De qualquer maneira, os conceitos se mostravam bastante relativos  a medida em que entendíamos os porquês das circunstância outrora inaceitáveis. Crianças empunhando enxadas antes mesmo de irem à escola não nos parecia mais tão assustador, uma vez que compreendíamos que o espírito coletivo era um dos pilares de sustentação daquela sociedade. O público e o privado se confundiam. E se engana quem considera infeliz o povo do lado de lá. Oras, o que é ser feliz? É ter?

No mundo de lá, ninguém nos pareceu, com exceção de alguns, interessado em entrar na corrida. Era bacana ter contato com as novidades trazidas pelos Mzungu – na língua deles “homens brancos”-, que chegavam, como nós,  com câmeras e tabletes de cloro. No entanto, no fundo parecíamos, aos olhos deles, todos bárbaros nos gestos.  

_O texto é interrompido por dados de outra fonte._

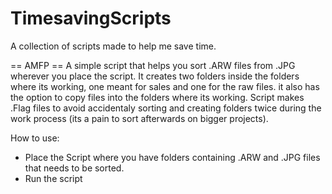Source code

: # TimesavingScripts
A collection of scripts made to help me save time.

== AMFP ==
A simple script that helps you sort .ARW files from .JPG wherever you place the script.
It creates two folders inside the folders where its working, one meant for sales and one for the raw files.
it also has the option to copy files into the folders where its working. Script makes .Flag files to avoid accidentaly 
sorting and creating folders twice during the work process (its a pain to sort afterwards on bigger projects).

How to use:
- Place the Script where you have folders containing .ARW and .JPG files that needs to be sorted.
- Run the script
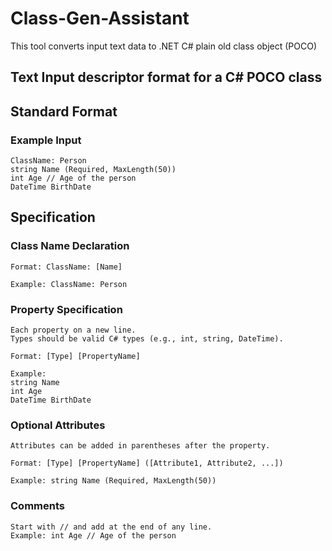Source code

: 
# Class-Gen-Assistant

This tool converts input text data to .NET C# plain old class object (POCO)

## Text Input descriptor format for a C# POCO class

## Standard Format

### Example Input  

    ClassName: Person  
    string Name (Required, MaxLength(50))  
    int Age // Age of the person  
    DateTime BirthDate  

## Specification

### Class Name Declaration

    Format: ClassName: [Name]  

    Example: ClassName: Person  

### Property Specification  

    Each property on a new line.  
    Types should be valid C# types (e.g., int, string, DateTime).  

    Format: [Type] [PropertyName]  

    Example:  
    string Name  
    int Age  
    DateTime BirthDate  

### Optional Attributes

    Attributes can be added in parentheses after the property.  

    Format: [Type] [PropertyName] ([Attribute1, Attribute2, ...])  

    Example: string Name (Required, MaxLength(50))  

### Comments

    Start with // and add at the end of any line.  
    Example: int Age // Age of the person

Engraçado pensar que durante todo este período na Tanzânia, éramos nós os bárbaros. Pertencíamos a outra cultura, outros costumes e outra organização política. Nós, que sempre aprendemos que o homem branco ocidental fora predestinado a civilizar os povos de lá, éramos tidos como estranhos.

No dia 27 de julho, acordamos às 6h30 e acendemos o fogareiro para o café-da-manhã.  Nossos ombros doíam, os corpos doíam, resquício dos dias anteriores, das numerosas viagens entre o poço e o local da construção da casa para professores – 1km, mais ou menos -, puxando carro-de-boi, com latões cheio d’água. Era nosso último dia e já olhávamos, para tudo, com olhos de saudade.

Hoje, ainda, é difícil delinear as mudanças que nos causou os dias vividos na Tanzânia. Não podemos dar corpo aos sentimentos, porque faze-lo eliminaria toda essência. Sem dúvidas muita coisa mudou, ainda que só descubramos mesmo o real significado em 20 anos. Sabemos, porém ,o que deixamos do lado de lá: nós, os Mzungu, deixamos algumas roupas, uma obra concreta e a esperança de voltarmos mais uma vez com novidades deste outro planeta.

À Amcham e às nossas carreiras profissionais? Conhecer e saber compreender o que está à nossa volta, principalmente as diferenças, são fundamentais para tornar-se líder. Assumir posição de vanguarda requer um pouco de todos os sentimentos que nos motivou a ir com o risco de errar, testar e, com  boa vontade e um pouco de sorte, aprovar.

*Conrado Kallas e Rafael Georges são líderes de comitês da Amcham.